Stored data

--

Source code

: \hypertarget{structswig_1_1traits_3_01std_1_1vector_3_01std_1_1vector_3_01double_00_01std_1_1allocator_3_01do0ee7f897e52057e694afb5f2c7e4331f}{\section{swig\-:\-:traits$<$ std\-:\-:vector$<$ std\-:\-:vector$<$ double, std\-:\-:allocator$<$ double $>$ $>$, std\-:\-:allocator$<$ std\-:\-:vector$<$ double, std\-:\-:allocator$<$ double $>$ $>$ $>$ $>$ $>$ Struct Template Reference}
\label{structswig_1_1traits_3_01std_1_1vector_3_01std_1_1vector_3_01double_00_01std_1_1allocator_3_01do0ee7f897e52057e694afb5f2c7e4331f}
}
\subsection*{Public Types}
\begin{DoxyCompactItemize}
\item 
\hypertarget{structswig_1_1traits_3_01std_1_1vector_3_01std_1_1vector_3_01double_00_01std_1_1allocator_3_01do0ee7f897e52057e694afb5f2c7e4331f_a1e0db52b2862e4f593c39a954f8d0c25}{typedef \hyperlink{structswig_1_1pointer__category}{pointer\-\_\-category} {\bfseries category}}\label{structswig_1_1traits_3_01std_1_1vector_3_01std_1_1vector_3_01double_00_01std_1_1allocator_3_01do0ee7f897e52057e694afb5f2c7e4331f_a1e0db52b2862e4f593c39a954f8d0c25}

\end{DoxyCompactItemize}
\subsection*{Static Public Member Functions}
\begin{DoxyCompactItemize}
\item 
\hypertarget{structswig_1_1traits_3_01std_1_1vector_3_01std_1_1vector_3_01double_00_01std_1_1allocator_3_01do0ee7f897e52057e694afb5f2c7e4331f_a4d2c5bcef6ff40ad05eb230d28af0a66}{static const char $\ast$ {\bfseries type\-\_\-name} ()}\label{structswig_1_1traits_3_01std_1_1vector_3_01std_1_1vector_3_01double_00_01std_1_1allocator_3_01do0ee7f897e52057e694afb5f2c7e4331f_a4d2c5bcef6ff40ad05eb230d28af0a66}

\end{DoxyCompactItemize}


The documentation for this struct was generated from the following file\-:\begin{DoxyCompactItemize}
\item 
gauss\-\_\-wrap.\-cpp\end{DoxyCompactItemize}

--

### Your instructions:
Reproduce the data above exactly, leaving nothing out.

### Expected answer:
Source code

: \hypertarget{structswig_1_1traits_3_01std_1_1vector_3_01std_1_1vector_3_01double_00_01std_1_1allocator_3_01do0ee7f897e52057e694afb5f2c7e4331f}{\section{swig\-:\-:traits$<$ std\-:\-:vector$<$ std\-:\-:vector$<$ double, std\-:\-:allocator$<$ double $>$ $>$, std\-:\-:allocator$<$ std\-:\-:vector$<$ double, std\-:\-:allocator$<$ double $>$ $>$ $>$ $>$ $>$ Struct Template Reference}
\label{structswig_1_1traits_3_01std_1_1vector_3_01std_1_1vector_3_01double_00_01std_1_1allocator_3_01do0ee7f897e52057e694afb5f2c7e4331f}
}
\subsection*{Public Types}
\begin{DoxyCompactItemize}
\item 
\hypertarget{structswig_1_1traits_3_01std_1_1vector_3_01std_1_1vector_3_01double_00_01std_1_1allocator_3_01do0ee7f897e52057e694afb5f2c7e4331f_a1e0db52b2862e4f593c39a954f8d0c25}{typedef \hyperlink{structswig_1_1pointer__category}{pointer\-\_\-category} {\bfseries category}}\label{structswig_1_1traits_3_01std_1_1vector_3_01std_1_1vector_3_01double_00_01std_1_1allocator_3_01do0ee7f897e52057e694afb5f2c7e4331f_a1e0db52b2862e4f593c39a954f8d0c25}

\end{DoxyCompactItemize}
\subsection*{Static Public Member Functions}
\begin{DoxyCompactItemize}
\item 
\hypertarget{structswig_1_1traits_3_01std_1_1vector_3_01std_1_1vector_3_01double_00_01std_1_1allocator_3_01do0ee7f897e52057e694afb5f2c7e4331f_a4d2c5bcef6ff40ad05eb230d28af0a66}{static const char $\ast$ {\bfseries type\-\_\-name} ()}\label{structswig_1_1traits_3_01std_1_1vector_3_01std_1_1vector_3_01double_00_01std_1_1allocator_3_01do0ee7f897e52057e694afb5f2c7e4331f_a4d2c5bcef6ff40ad05eb230d28af0a66}

\end{DoxyCompactItemize}


The documentation for this struct was generated from the following file\-:\begin{DoxyCompactItemize}
\item 
gauss\-\_\-wrap.\-cpp\end{DoxyCompactItemize}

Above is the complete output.